### Your objective:
Print the records below exactly, omitting all pictures.

### Stored data:

● ● ● ● ●

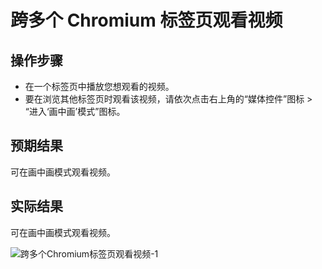 # 跨多个 Chromium 标签页观看视频

## 操作步骤

- 在一个标签页中播放您想观看的视频。
- 要在浏览其他标签页时观看该视频，请依次点击右上角的“媒体控件”图标 > “进入‘画中画’模式”图标。

## 预期结果

可在画中画模式观看视频。

## 实际结果

可在画中画模式观看视频。

![跨多个Chromium标签页观看视频-1](../img/跨多个Chromium标签页观看视频-1.png)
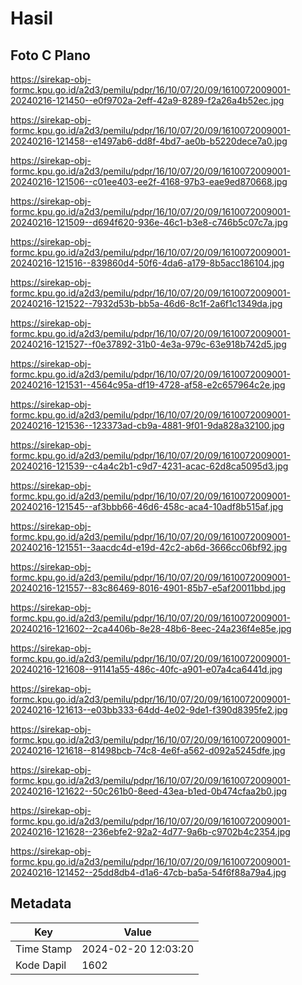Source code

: # Hasil

## Foto C Plano

https://sirekap-obj-formc.kpu.go.id/a2d3/pemilu/pdpr/16/10/07/20/09/1610072009001-20240216-121450--e0f9702a-2eff-42a9-8289-f2a26a4b52ec.jpg

https://sirekap-obj-formc.kpu.go.id/a2d3/pemilu/pdpr/16/10/07/20/09/1610072009001-20240216-121458--e1497ab6-dd8f-4bd7-ae0b-b5220dece7a0.jpg

https://sirekap-obj-formc.kpu.go.id/a2d3/pemilu/pdpr/16/10/07/20/09/1610072009001-20240216-121506--c01ee403-ee2f-4168-97b3-eae9ed870668.jpg

https://sirekap-obj-formc.kpu.go.id/a2d3/pemilu/pdpr/16/10/07/20/09/1610072009001-20240216-121509--d694f620-936e-46c1-b3e8-c746b5c07c7a.jpg

https://sirekap-obj-formc.kpu.go.id/a2d3/pemilu/pdpr/16/10/07/20/09/1610072009001-20240216-121516--839860d4-50f6-4da6-a179-8b5acc186104.jpg

https://sirekap-obj-formc.kpu.go.id/a2d3/pemilu/pdpr/16/10/07/20/09/1610072009001-20240216-121522--7932d53b-bb5a-46d6-8c1f-2a6f1c1349da.jpg

https://sirekap-obj-formc.kpu.go.id/a2d3/pemilu/pdpr/16/10/07/20/09/1610072009001-20240216-121527--f0e37892-31b0-4e3a-979c-63e918b742d5.jpg

https://sirekap-obj-formc.kpu.go.id/a2d3/pemilu/pdpr/16/10/07/20/09/1610072009001-20240216-121531--4564c95a-df19-4728-af58-e2c657964c2e.jpg

https://sirekap-obj-formc.kpu.go.id/a2d3/pemilu/pdpr/16/10/07/20/09/1610072009001-20240216-121536--123373ad-cb9a-4881-9f01-9da828a32100.jpg

https://sirekap-obj-formc.kpu.go.id/a2d3/pemilu/pdpr/16/10/07/20/09/1610072009001-20240216-121539--c4a4c2b1-c9d7-4231-acac-62d8ca5095d3.jpg

https://sirekap-obj-formc.kpu.go.id/a2d3/pemilu/pdpr/16/10/07/20/09/1610072009001-20240216-121545--af3bbb66-46d6-458c-aca4-10adf8b515af.jpg

https://sirekap-obj-formc.kpu.go.id/a2d3/pemilu/pdpr/16/10/07/20/09/1610072009001-20240216-121551--3aacdc4d-e19d-42c2-ab6d-3666cc06bf92.jpg

https://sirekap-obj-formc.kpu.go.id/a2d3/pemilu/pdpr/16/10/07/20/09/1610072009001-20240216-121557--83c86469-8016-4901-85b7-e5af20011bbd.jpg

https://sirekap-obj-formc.kpu.go.id/a2d3/pemilu/pdpr/16/10/07/20/09/1610072009001-20240216-121602--2ca4406b-8e28-48b6-8eec-24a236f4e85e.jpg

https://sirekap-obj-formc.kpu.go.id/a2d3/pemilu/pdpr/16/10/07/20/09/1610072009001-20240216-121608--91141a55-486c-40fc-a901-e07a4ca6441d.jpg

https://sirekap-obj-formc.kpu.go.id/a2d3/pemilu/pdpr/16/10/07/20/09/1610072009001-20240216-121613--e03bb333-64dd-4e02-9de1-f390d8395fe2.jpg

https://sirekap-obj-formc.kpu.go.id/a2d3/pemilu/pdpr/16/10/07/20/09/1610072009001-20240216-121618--81498bcb-74c8-4e6f-a562-d092a5245dfe.jpg

https://sirekap-obj-formc.kpu.go.id/a2d3/pemilu/pdpr/16/10/07/20/09/1610072009001-20240216-121622--50c261b0-8eed-43ea-b1ed-0b474cfaa2b0.jpg

https://sirekap-obj-formc.kpu.go.id/a2d3/pemilu/pdpr/16/10/07/20/09/1610072009001-20240216-121628--236ebfe2-92a2-4d77-9a6b-c9702b4c2354.jpg

https://sirekap-obj-formc.kpu.go.id/a2d3/pemilu/pdpr/16/10/07/20/09/1610072009001-20240216-121452--25dd8db4-d1a6-47cb-ba5a-54f6f88a79a4.jpg


## Metadata

| Key        | Value               |
| ---------- | ------------------- |
| Time Stamp | 2024-02-20 12:03:20 |
| Kode Dapil | 1602                |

● ● ● ● ●

### Response to this task:
 # 跨多个 Chromium 标签页观看视频

## 操作步骤

- 在一个标签页中播放您想观看的视频。
- 要在浏览其他标签页时观看该视频，请依次点击右上角的“媒体控件”图标 > “进入‘画中画’模式”图标。

## 预期结果

可在画中画模式观看视频。

## 实际结果

可在画中画模式观看视频。

![跨多个Chromium标签页观看视频-1](../img/跨多个Chromium标签页观看视频-1.png)
Source code

: # Hasil

## Foto C Plano

https://sirekap-obj-formc.kpu.go.id/a2d3/pemilu/pdpr/16/10/07/20/09/1610072009001-20240216-121450--e0f9702a-2eff-42a9-8289-f2a26a4b52ec.jpg

https://sirekap-obj-formc.kpu.go.id/a2d3/pemilu/pdpr/16/10/07/20/09/1610072009001-20240216-121458--e1497ab6-dd8f-4bd7-ae0b-b5220dece7a0.jpg

https://sirekap-obj-formc.kpu.go.id/a2d3/pemilu/pdpr/16/10/07/20/09/1610072009001-20240216-121506--c01ee403-ee2f-4168-97b3-eae9ed870668.jpg

https://sirekap-obj-formc.kpu.go.id/a2d3/pemilu/pdpr/16/10/07/20/09/1610072009001-20240216-121509--d694f620-936e-46c1-b3e8-c746b5c07c7a.jpg

https://sirekap-obj-formc.kpu.go.id/a2d3/pemilu/pdpr/16/10/07/20/09/1610072009001-20240216-121516--839860d4-50f6-4da6-a179-8b5acc186104.jpg

https://sirekap-obj-formc.kpu.go.id/a2d3/pemilu/pdpr/16/10/07/20/09/1610072009001-20240216-121522--7932d53b-bb5a-46d6-8c1f-2a6f1c1349da.jpg

https://sirekap-obj-formc.kpu.go.id/a2d3/pemilu/pdpr/16/10/07/20/09/1610072009001-20240216-121527--f0e37892-31b0-4e3a-979c-63e918b742d5.jpg

https://sirekap-obj-formc.kpu.go.id/a2d3/pemilu/pdpr/16/10/07/20/09/1610072009001-20240216-121531--4564c95a-df19-4728-af58-e2c657964c2e.jpg

https://sirekap-obj-formc.kpu.go.id/a2d3/pemilu/pdpr/16/10/07/20/09/1610072009001-20240216-121536--123373ad-cb9a-4881-9f01-9da828a32100.jpg

https://sirekap-obj-formc.kpu.go.id/a2d3/pemilu/pdpr/16/10/07/20/09/1610072009001-20240216-121539--c4a4c2b1-c9d7-4231-acac-62d8ca5095d3.jpg

https://sirekap-obj-formc.kpu.go.id/a2d3/pemilu/pdpr/16/10/07/20/09/1610072009001-20240216-121545--af3bbb66-46d6-458c-aca4-10adf8b515af.jpg

https://sirekap-obj-formc.kpu.go.id/a2d3/pemilu/pdpr/16/10/07/20/09/1610072009001-20240216-121551--3aacdc4d-e19d-42c2-ab6d-3666cc06bf92.jpg

https://sirekap-obj-formc.kpu.go.id/a2d3/pemilu/pdpr/16/10/07/20/09/1610072009001-20240216-121557--83c86469-8016-4901-85b7-e5af20011bbd.jpg

https://sirekap-obj-formc.kpu.go.id/a2d3/pemilu/pdpr/16/10/07/20/09/1610072009001-20240216-121602--2ca4406b-8e28-48b6-8eec-24a236f4e85e.jpg

https://sirekap-obj-formc.kpu.go.id/a2d3/pemilu/pdpr/16/10/07/20/09/1610072009001-20240216-121608--91141a55-486c-40fc-a901-e07a4ca6441d.jpg

https://sirekap-obj-formc.kpu.go.id/a2d3/pemilu/pdpr/16/10/07/20/09/1610072009001-20240216-121613--e03bb333-64dd-4e02-9de1-f390d8395fe2.jpg

https://sirekap-obj-formc.kpu.go.id/a2d3/pemilu/pdpr/16/10/07/20/09/1610072009001-20240216-121618--81498bcb-74c8-4e6f-a562-d092a5245dfe.jpg

https://sirekap-obj-formc.kpu.go.id/a2d3/pemilu/pdpr/16/10/07/20/09/1610072009001-20240216-121622--50c261b0-8eed-43ea-b1ed-0b474cfaa2b0.jpg

https://sirekap-obj-formc.kpu.go.id/a2d3/pemilu/pdpr/16/10/07/20/09/1610072009001-20240216-121628--236ebfe2-92a2-4d77-9a6b-c9702b4c2354.jpg

https://sirekap-obj-formc.kpu.go.id/a2d3/pemilu/pdpr/16/10/07/20/09/1610072009001-20240216-121452--25dd8db4-d1a6-47cb-ba5a-54f6f88a79a4.jpg


## Metadata

| Key        | Value               |
| ---------- | ------------------- |
| Time Stamp | 2024-02-20 12:03:20 |
| Kode Dapil | 1602                |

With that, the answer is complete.